By GARRET CONDON, Courant Staff Writer

http://www.ctnow.com/news/local/hc-nurses0201.artfeb01.story?coll=hc%2Dheadlines%2Dlocal

Nurses who work at state institutions called on the state Thursday to re-negotiate their contract to increase salaries, improve working conditions and expand educational opportunities as a way to recruit and retain nurses amid a nationwide nursing shortage.

The state faces a substantial budget deficit, and it's not clear whether the Rowland administration would consider re-opening the four-year contract that went into effect last July. Marc S. Ryan, secretary of the Office of Policy and Management, which negotiates such contracts, did not return a call asking for comment.

"The state needs to address this nursing shortage as other health care providers in the state are," said Eleanor Prouty, research director for the New England Health Care Employees Union, District 1199. She presented data on nursing at an informational hearing of the Labor and Public Employees Committee with the Public Health Committee and the Select Committee on Work Force Development.

Prouty's figures - largely taken from a 2000 study of the nurse workforce - showed that nearly a quarter of the state's nurses don't currently work in the field. The data also show that ranks of registered nurses are disproportionately white, that demand for nurses far outstrips the foreseeable supply and that inadequate staffing, overloaded overtime and high stress are chasing nurses from the profession.

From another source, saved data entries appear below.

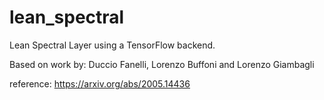 # lean_spectral
Lean Spectral Layer using a TensorFlow backend.

Based on work by: Duccio Fanelli, Lorenzo Buffoni and Lorenzo Giambagli

reference: https://arxiv.org/abs/2005.14436
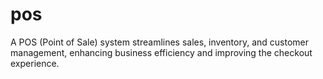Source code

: # pos
A POS (Point of Sale) system streamlines sales, inventory, and customer management, enhancing business efficiency and improving the checkout experience.
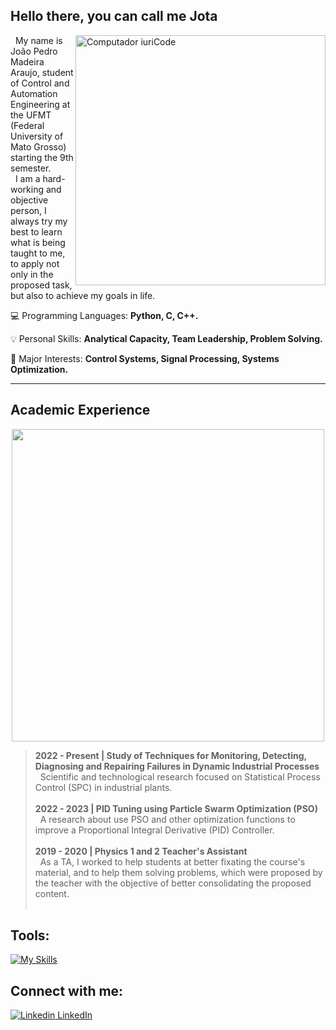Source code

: ## Hello there, you can call me <strong>Jota</strong><br>
<img src="https://raw.githubusercontent.com/MicaelliMedeiros/micaellimedeiros/master/image/computer-illustration.png" min-width="400px" max-width="400px" width="400px" align="right" alt="Computador iuriCode">

<p align="left"> 

 &nbsp; My name is João Pedro Madeira Araujo, student of Control and Automation Engineering at the UFMT (Federal University of Mato Grosso) starting the 9th semester.<br>
 &nbsp; I am a hard-working and objective person, I always try my best to learn what is being taught to me, to apply not only in the proposed task, but also to achieve my goals in life.
</p>

<p align="left">
💻 Programming Languages: <strong>Python, C, C++.</strong>
</p>

<p align="left">
  💡 Personal Skills: <strong>Analytical Capacity, Team Leadership, Problem Solving.</strong>
</p>

<p align="left">
  🔎 Major Interests: <strong>Control Systems, Signal Processing, Systems Optimization.</strong>
</p>

---


## Academic Experience <br>

<p align="center">
 <img src="https://studentspace.org.uk/assets/images/student-space_illustrations_studying.png" min-width="500px" max-width="500px" width="500px" >
</p>

> **2022 - Present | Study of Techniques for Monitoring, Detecting, Diagnosing and Repairing Failures in Dynamic Industrial Processes** <br>
 &nbsp; Scientific and technological research focused on Statistical Process Control (SPC) in industrial plants.<br><br>
> **2022 - 2023 | PID Tuning using Particle Swarm Optimization (PSO)** <br>
 &nbsp; A research about use PSO and other optimization functions to improve a Proportional Integral Derivative (PID) Controller.<br><br> 
> **2019 - 2020 | Physics 1 and 2 Teacher's Assistant**<br>
 &nbsp; As a TA, I worked to help students at better fixating the course's material, and to help them solving problems, which were proposed by the teacher with the objective of better consolidating the proposed content. <br> <br>


## Tools: 
[![My Skills](https://skills.thijs.gg/icons?i=matlab,vscode,latex,arduino)](https://skills.thijs.gg)

## Connect with me:
[![Linkedin](https://i.stack.imgur.com/gVE0j.png) LinkedIn](https://www.linkedin.com/in/joão-pedro-madeira-araujo-a503171b1/)
&nbsp;
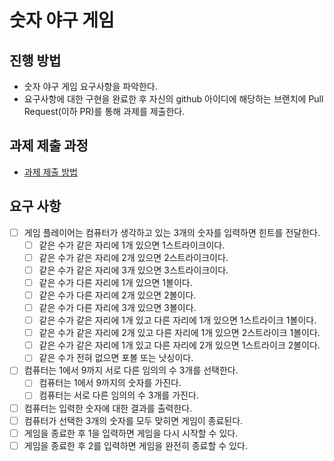 # 숫자 야구 게임
## 진행 방법
* 숫자 야구 게임 요구사항을 파악한다.
* 요구사항에 대한 구현을 완료한 후 자신의 github 아이디에 해당하는 브랜치에 Pull Request(이하 PR)를 통해 과제를 제출한다.

## 과제 제출 과정
* [과제 제출 방법](https://github.com/next-step/nextstep-docs/tree/master/precourse)

## 요구 사항
- [ ] 게임 플레이어는 컴퓨터가 생각하고 있는 3개의 숫자를 입력하면 힌트를 전달한다.
    - [ ] 같은 수가 같은 자리에 1개 있으면 1스트라이크이다.
    - [ ] 같은 수가 같은 자리에 2개 있으면 2스트라이크이다.
    - [ ] 같은 수가 같은 자리에 3개 있으면 3스트라이크이다.
    - [ ] 같은 수가 다른 자리에 1개 있으면 1볼이다.
    - [ ] 같은 수가 다른 자리에 2개 있으면 2볼이다.
    - [ ] 같은 수가 다른 자리에 3개 있으면 3볼이다.
    - [ ] 같은 수가 같은 자리에 1개 있고 다른 자리에 1개 있으면 1스트라이크 1볼이다.
    - [ ] 같은 수가 같은 자리에 2개 있고 다른 자리에 1개 있으면 2스트라이크 1볼이다.
    - [ ] 같은 수가 같은 자리에 1개 있고 다른 자리에 2개 있으면 1스트라이크 2볼이다.
    - [ ] 같은 수가 전혀 없으면 포볼 또는 낫싱이다.
- [ ] 컴퓨터는 1에서 9까지 서로 다른 임의의 수 3개를 선택한다.
    - [ ] 컴퓨터는 1에서 9까지의 숫자를 가진다.
    - [ ] 컴퓨터는 서로 다른 임의의 수 3개를 가진다.
- [ ] 컴퓨터는 입력한 숫자에 대한 결과를 출력한다.
- [ ] 컴퓨터가 선택한 3개의 숫자를 모두 맞히면 게임이 종료된다.
- [ ] 게임을 종료한 후 1을 입력하면 게임을 다시 시작할 수 있다.
- [ ] 게임을 종료한 후 2를 입력하면 게임을 완전히 종료할 수 있다.

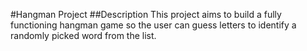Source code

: #Hangman Project
##Description
This project aims to build a fully functioning hangman game so the user can guess letters to identify a randomly picked word from the list. 


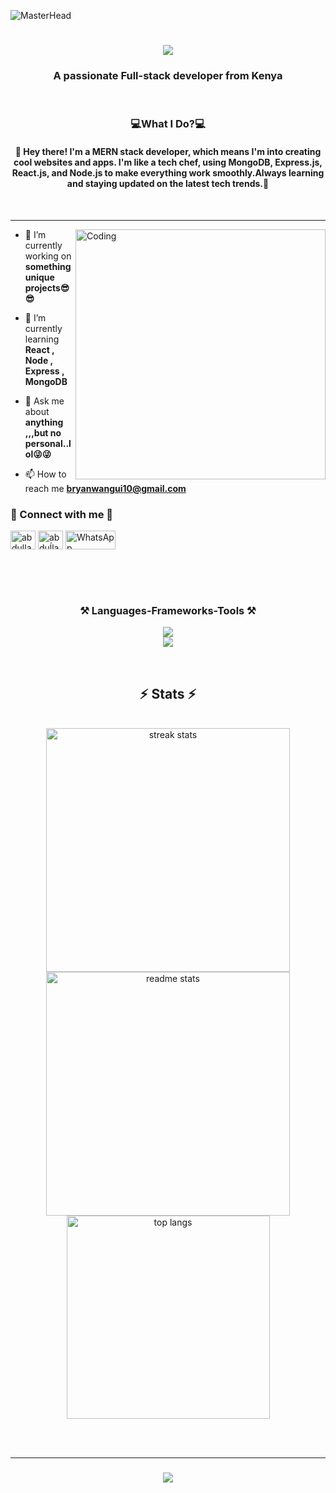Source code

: ![MasterHead](https://chkskills.com/wp-content/uploads/2020/04/PNC-Animated-Banners.gif)

<h1 align="center">
    <img src="https://readme-typing-svg.herokuapp.com/?font=Righteous&size=35&center=true&vCenter=true&width=500&height=70&duration=4000&lines=Hi+There!+👋;+I'm+Bryan+Giitwa!;" />
</h1>
<h3 align="center" >A passionate Full-stack  developer from Kenya</h3>
<br/>
<div align="center">
     <h3 align="center">💻What I Do?💻</h3>
<h4 align="center">
 🚀 Hey there! I'm a MERN stack developer, which means I'm into creating cool websites and apps. I'm like a tech chef, using MongoDB, Express.js, React.js, and Node.js to make everything work smoothly.Always learning and staying updated on the latest tech trends.🚀
</h4>
</div>

<br/>
<hr/>

<img align="right" alt="Coding" width="400" src="https://media.licdn.com/dms/image/C5612AQHiTrnCOeJL8A/article-cover_image-shrink_720_1280/0/1628287501471?e=2147483647&v=beta&t=VV-s2SLRSBjhmBU3swkn3Y2x3Y_h8Qme5PqSC0GQBzQ">

- 🔭 I’m currently working on **something unique projects😎😎**

- 🌱 I’m currently learning **React , Node , Express , MongoDB**

- 💬 Ask me about **anything ,,,but no personal..lol😜😜**

- 📫 How to reach me **bryanwangui10@gmail.com**

<h3 align="left">📱 Connect with me 📱</h3>
<p align="left">
<a href="https://www.linkedin.com/in/bryan-wangui-096736247/" target="blank"><img align="center" src="https://raw.githubusercontent.com/rahuldkjain/github-profile-readme-generator/master/src/images/icons/Social/linked-in-alt.svg" alt="abdullah al mehmud" height="30" width="40" /></a>
<a href="https://www.instagram.com/__giitwa__/" target="blank"><img align="center" src="https://raw.githubusercontent.com/rahuldkjain/github-profile-readme-generator/master/src/images/icons/Social/instagram.svg" alt="abduĺlah al mehmud" height="30" width="40" /></a>
<a href="https://wa.me/254703816487" target="_blank"><img align="center" src="https://img.shields.io/badge/WhatsApp-25D366?style=for-the-badge&logo=whatsapp&logoColor=white" alt="WhatsApp" height="30" width="80" /></a>
</p>
<br/>
<br/>
<br/>
 <h3 align="center">⚒️ Languages-Frameworks-Tools ⚒️</h3>
<p align="center"> 
    <img src="https://skillicons.dev/icons?i=nodejs,github,javascript,react,express,mongodb,vscode&theme=dark" />  <br/>
     <img  src="https://skillicons.dev/icons?i=html,css,scss,bootstrap,git&theme=dark" />
    
</p>

 <br/>

<h2 align="center">⚡ Stats ⚡</h2>
<br>

<div align=center>
  <img width=390 src="https://streak-stats.demolab.com/?user=Bryan-Giitwa&theme=dark&count_private=true&theme=react&border_radius=10" alt="streak stats"/>
  <img width=390 src="https://github-readme-stats-salesp07.vercel.app/api?username=Bryan-Giitwa&count_private=true&show_icons=true&theme=react&rank_icon=github&border_radius=10" alt="readme stats" />
  <br/>
  <img width=325 align="center" src="https://github-readme-stats-salesp07.vercel.app/api/top-langs/?username=Bryan-Giitwa&hide=HTML&langs_count=8&layout=compact&theme=react&border_radius=10&size_weight=0.5&count_weight=0.5&exclude_repo=github-readme-stats" alt="top langs" />
</div>

<br/><br/>

<hr/>

<h3 align="center">
    <img src="https://readme-typing-svg.herokuapp.com/?font=Righteous&size=25&center=true&vCenter=true&width=500&height=70&duration=4000&lines=Thanks+for+visiting!+✌️;+Shoot+me+a+message+on+Email!📧;+Text+me+on+Whatsapp🤙;I'm+always+down+to+collab+:)">
</h3>

<br/>
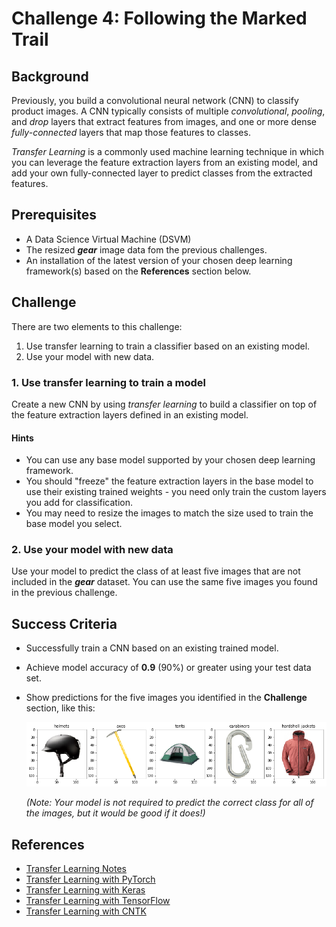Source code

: # Challenge 4:  Following the Marked Trail

## Background

Previously, you build a convolutional neural network (CNN) to classify product images. A CNN typically consists of multiple *convolutional*, *pooling*, and *drop* layers that extract features from images, and one or more dense *fully-connected* layers that map those features to classes.

*Transfer Learning* is a commonly used machine learning technique in which you can leverage the feature extraction layers from an existing model, and add your own fully-connected layer to predict classes from the extracted features.

## Prerequisites

* A Data Science Virtual Machine (DSVM)
* The resized  ***gear*** image data fom the previous challenges.
* An installation of the latest version of your chosen deep learning framework(s) based on the **References** section below.

## Challenge

There are two elements to this challenge:

1. Use transfer learning to train a classifier based on an existing model.
2. Use your model with new data.

### 1. Use transfer learning to train a model

Create a new CNN by using *transfer learning* to build a classifier on top of the feature extraction layers defined in an existing model.

#### Hints

* You can use any base model supported by your chosen deep learning framework.
* You should "freeze" the feature extraction layers in the base model to use their existing trained weights - you need only train the custom layers you add for classification.
* You may need to resize the images to match the size used to train the base model you select.

### 2. Use your model with new data

Use your model to predict the class of at least five images that are not included in the ***gear*** dataset. You can use the same five images you found in the previous challenge.

## Success Criteria

* Successfully train a CNN based on an existing trained model.
* Achieve model accuracy of **0.9** (90%) or greater using your test data set.
* Show predictions for the five images you identified in the **Challenge** section, like this:

  ![Gear predictions](images/predicted_images.png)

  *(Note: Your model is not required to predict the correct class for all of the images, but it would be good if it does!)*

## References

* <a href="http://cs231n.github.io/transfer-learning/" target="_blank">Transfer Learning Notes</a>
* <a href="https://pytorch.org/tutorials/beginner/transfer_learning_tutorial.html" target="_blank">Transfer Learning with PyTorch</a>
* <a href="https://blog.keras.io/building-powerful-image-classification-models-using-very-little-data.html" target="_blank">Transfer Learning with Keras</a>
* <a href="https://www.tensorflow.org/hub/tutorials/image_retraining" target="_blank">Transfer Learning with TensorFlow</a>
* <a href="https://cntk.ai/pythondocs/CNTK_301_Image_Recognition_with_Deep_Transfer_Learning.html" target="_blank">Transfer Learning with CNTK</a>
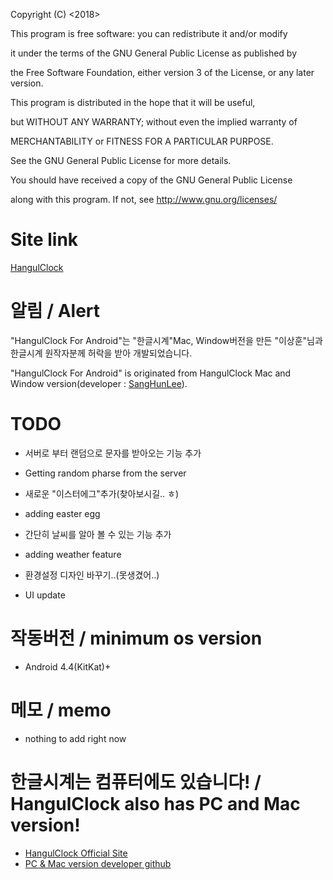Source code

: <HangulClock For Android>

Copyright (C) <2018>  <LEE JOON HEE>

This program is free software: you can redistribute it and/or modify

it under the terms of the GNU General Public License as published by

the Free Software Foundation, either version 3 of the License, or any later version.


This program is distributed in the hope that it will be useful,

but WITHOUT ANY WARRANTY; without even the implied warranty of

MERCHANTABILITY or FITNESS FOR A PARTICULAR PURPOSE.


See the GNU General Public License for more details.

You should have received a copy of the GNU General Public License

along with this program.  If not, see <http://www.gnu.org/licenses/>

# Site link
[HangulClock](https://hangulclock.today/)


# 알림 / Alert
"HangulClock For Android"는 "한글시계"Mac, Window버전을 만든 "이상훈"님과 한글시계 원작자분께 허락을 받아 개발되었습니다.

"HangulClock For Android" is originated from HangulClock Mac and Window version(developer : [SangHunLee](https://github.com/dsa28s/)).

# TODO
- 서버로 부터 랜덤으로 문자를 받아오는 기능 추가
- Getting random pharse from the server

- 새로운 "이스터에그"추가(찾아보시길.. ㅎ)
- adding easter egg

- 간단히 날씨를 알아 볼 수 있는 기능 추가
- adding weather feature 

- 환경설정 디자인 바꾸기..(못생겼어..)
- UI update

# 작동버전 / minimum os version
- Android 4.4(KitKat)+

# 메모 / memo
- nothing to add right now

# 한글시계는 컴퓨터에도 있습니다! / HangulClock also has PC and Mac version!

- [HangulClock Official Site](https://hangulclock.today/)
- [PC & Mac version developer github](https://github.com/dsa28s/)

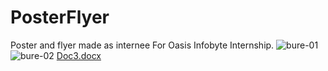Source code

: # PosterFlyer
Poster and flyer made as internee For Oasis Infobyte Internship.
![bure-01](https://github.com/aimonrauf/PosterFlyer/assets/111516670/18936326-7a13-4edb-87c9-94b6d9223c83)
![bure-02](https://github.com/aimonrauf/PosterFlyer/assets/111516670/dff66306-df6c-4590-a530-6968ee688ed8)
[Doc3.docx](https://github.com/aimonrauf/PosterFlyer/files/12883754/Doc3.docx)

She said that nurses who work for the state often care for the sickest of the sick in facilities that have been hard-hit by the nursing shortage, and that they earn less than nurses working at private institutions.

Dan Strahinich, vice president and political director of the health care workers union, suggested that the contract be reworked to make it easier to find and keep nurses. He also said state institutions could conduct in-house classes to help nurses' aides become nurses, as one way to stem the current shortage.